One of my favourite techniques is to put a file containing the constants in directory config/initializers/
(all files in this directory are loaded automatically) but with a section for each different Rails environment. e.g.
case ENV['RAILS_ENV']
when "development"
SYSTEM_EMAIL = ...
SYSTEM_EMAIL_SIGNATURE = ...
when "staging"
SYSTEM_EMAIL = ...
SYSTEM_EMAIL_SIGNATURE = ...
when "production"
SYSTEM_EMAIL = ...
SYSTEM_EMAIL_SIGNATURE = ...
end
If you want, instead, to load up all the constants in one big hash then you can load them as a YAML file. Create two files, one called, say, config/initializers/email_constants.rb
and the other config/email_constants.yml
. In the latter put something like:
development:
:system_email: ...
:system_email_signature: ...
staging:
:system_email: ...
system_email_signature: ...
... etc ...
Then in config/initializers/email_constants.rb
put:
EMAIL_CONSTANTS = YAML.load_file("#{RAILS_ROOT}/config/email_constants.yml")[RAILS_ENV]

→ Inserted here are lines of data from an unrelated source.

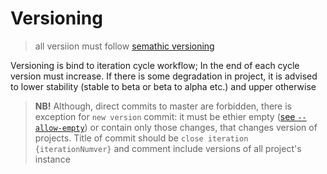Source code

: # Versioning

> all versiion must follow [semathic versioning](https://semver.org/)

Versioning is bind to iteration cycle workflow; In the end of each cycle version must increase.
If there is some degradation in project, it is advised to lower stability (stable to beta or beta to
alpha etc.) and upper otherwise

> **NB!** Although, direct commits to master are forbidden, there is exception for `new version`
> commit: it must be ethier empty
> ([see `--allow-empty`](https://git-scm.com/docs/git-commit#git-commit---allow-empty))
> or contain only those changes, that changes version of projects. Title of commit should be
> `close iteration {iterationNumver}` and comment include versions of all project's instance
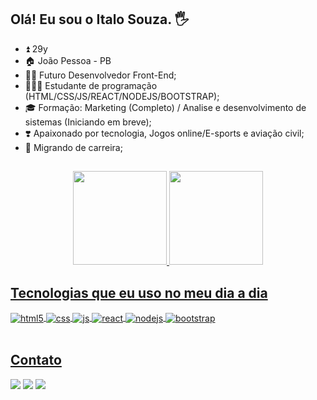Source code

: ## Olá! Eu sou o Italo Souza. 🖐️

- ⏫ 29y
- 🏠 João Pessoa - PB
- 👨‍💼 Futuro Desenvolvedor Front-End;
- 👨🏼‍🎓 Estudante de programação (HTML/CSS/JS/REACT/NODEJS/BOOTSTRAP);
- 🎓 Formação: Marketing (Completo) / Analise e desenvolvimento de sistemas (Iniciando em breve);
- ❣️ Apaixonado por tecnologia, Jogos online/E-sports e aviação civil;
- 🔁 Migrando de carreira;

##

<div align="center">
  <a href="https://github.com/italoapsouza">
  <img height="150em" src="https://github-readme-stats.vercel.app/api?username=italoapsouza&show_icons=true&theme=tokyonight&include_all_commits=true&count_private=true"/>
  <img height="150em" src="https://github-readme-stats.vercel.app/api/top-langs/?username=italoapsouza&layout=compact&langs_count=7&theme=tokyonight"/>
</div>
  
## Tecnologias que eu uso no meu dia a dia
  
<div style="display: inline_block">
  <img align="center" alt="html5" src="https://img.shields.io/badge/HTML5-E34F26?style=for-the-badge&logo=html5&logoColor=white" />
  <img align="center" alt="css" src="https://img.shields.io/badge/CSS3-1572B6?style=for-the-badge&logo=css3&logoColor=white" />
  <img align="center" alt="js" src="https://img.shields.io/badge/JavaScript-F7DF1E?style=for-the-badge&logo=javascript&logoColor=black" />
  <img align="center" alt="react" src="https://img.shields.io/badge/React-20232A?style=for-the-badge&logo=react&logoColor=61DAFB" />
  <img align="center" alt="nodejs" src="https://img.shields.io/badge/Node.js-43853D?style=for-the-badge&logo=node.js&logoColor=white" />
  <img align="center" alt="bootstrap" src="https://img.shields.io/badge/Bootstrap-563D7C?style=for-the-badge&logo=bootstrap&logoColor=white" />
</div><br/>
  
  ## Contato
<div style="display: inline_block" align="left">
  <a href="https://instagram.com/italoaugust_o" target="_blank"><img src="https://img.shields.io/badge/-Instagram-%23E4405F?style=for-the-badge&logo=instagram&logoColor=white" target="_blank"></a>
  <a href="https://www.linkedin.com/in/italo-souza-7a9019138/" target="_blank"><img src="https://img.shields.io/badge/-LinkedIn-%230077B5?style=for-the-badge&logo=linkedin&logoColor=white" target="_blank"></a> 
  <a href = "mailto:italoapsouza@gmail.com"><img src="https://img.shields.io/badge/-Gmail-%23333?style=for-the-badge&logo=gmail&logoColor=white" target="_blank"></a>
</div>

This loads the entire YAML file and the assigns the value of the appropriate key (which represents the RAILS_ENV
) to EMAIL_CONSTANTS
.
The advantage of both of these techniques is locality. You can place all the constants that are related to each other (i.e. email constants in this case) in one file. Also, instead of having the same constants spread across three different files (one for each Rails environment) you have them all in one file.